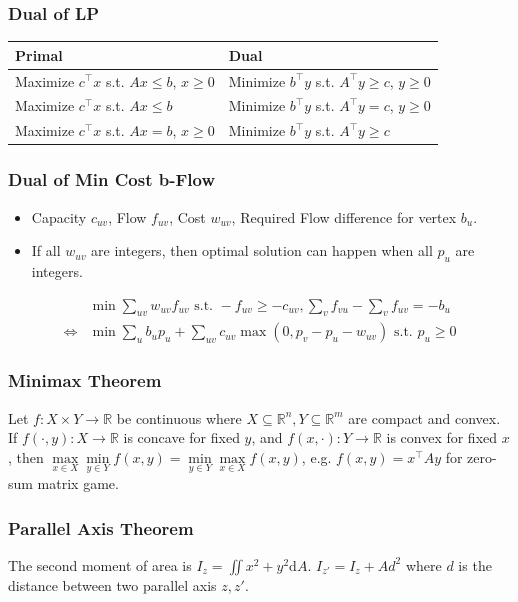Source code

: \subsubsection{Dual of LP}

\begin{tabular}{|l|l|}
\hline
\textbf{Primal} & \textbf{Dual} \\
\hline
Maximize $c^\intercal x$ s.t. $Ax \leq b$, $x \geq 0$ & Minimize $b^\intercal y$ s.t. $A^\intercal y \geq c$, $y \geq 0$ \\
\hline
Maximize $c^\intercal x$ s.t. $Ax \leq b$ & Minimize $b^\intercal y$ s.t. $A^\intercal y = c$, $y \geq 0$ \\
\hline
Maximize $c^\intercal x$ s.t. $Ax = b$, $x \geq 0$ & Minimize $b^\intercal y$ s.t. $A^\intercal y \geq c$ \\
\hline
\end{tabular}

\subsubsection{Dual of Min Cost b-Flow}

\begin{itemize}
  \item Capacity $c_{uv}$, Flow $f_{uv}$, Cost $w_{uv}$, Required Flow difference for vertex $b_u$.
  \item If all $w_{uv}$ are integers, then optimal solution can happen when all $p_u$ are integers.
\end{itemize}
$$
\begin{aligned}
& \min\sum_{uv} w_{uv}f_{uv} 
\text{ s.t. } -f_{uv} \geq -c_{uv}, \sum_{v} f_{vu} - \sum_{v} f_{uv} = -b_u
\\
\Leftrightarrow
& \min\sum_{u} b_up_u + \sum_{uv}c_{uv}\max(0, p_v - p_u - w_{uv})
\text{ s.t. } p_u \geq 0
\end{aligned}
$$


\subsubsection{Minimax Theorem}
Let $f : X \times Y \to \mathbb R$ be continuous where $X \subseteq \mathbb R ^ n, Y \subseteq \mathbb R ^ m$ are compact and convex.
If $f(\cdot, y) : X \to \mathbb R$ is concave for fixed $y$, and
$f(x, \cdot) : Y \to \mathbb R$ is convex for fixed $x$,
then
$
\max\limits _{x\in X}\min\limits _{y\in Y}f(x,y)=\min\limits _{y\in Y}\max\limits _{x\in X}f(x,y)
$,
e.g. $f(x, y) = x^\intercal A y$ for zero-sum matrix game.

\subsubsection{Parallel Axis Theorem}
The second moment of area is $I_z = \iint x^2+y^2 \mathrm{d}A$.
$I_{z'} = I_z + Ad^2$ where $d$ is the distance between two parallel axis $z, z'$.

Required action:
Please reproduce the listing word for word, but only from the line that contains "e.g. $f(x, y)" to its last line, inclusive.

Solution to the exercise:
e.g. $f(x, y) = x^\intercal A y$ for zero-sum matrix game.

\subsubsection{Parallel Axis Theorem}
The second moment of area is $I_z = \iint x^2+y^2 \mathrm{d}A$.
$I_{z'} = I_z + Ad^2$ where $d$ is the distance between two parallel axis $z, z'$.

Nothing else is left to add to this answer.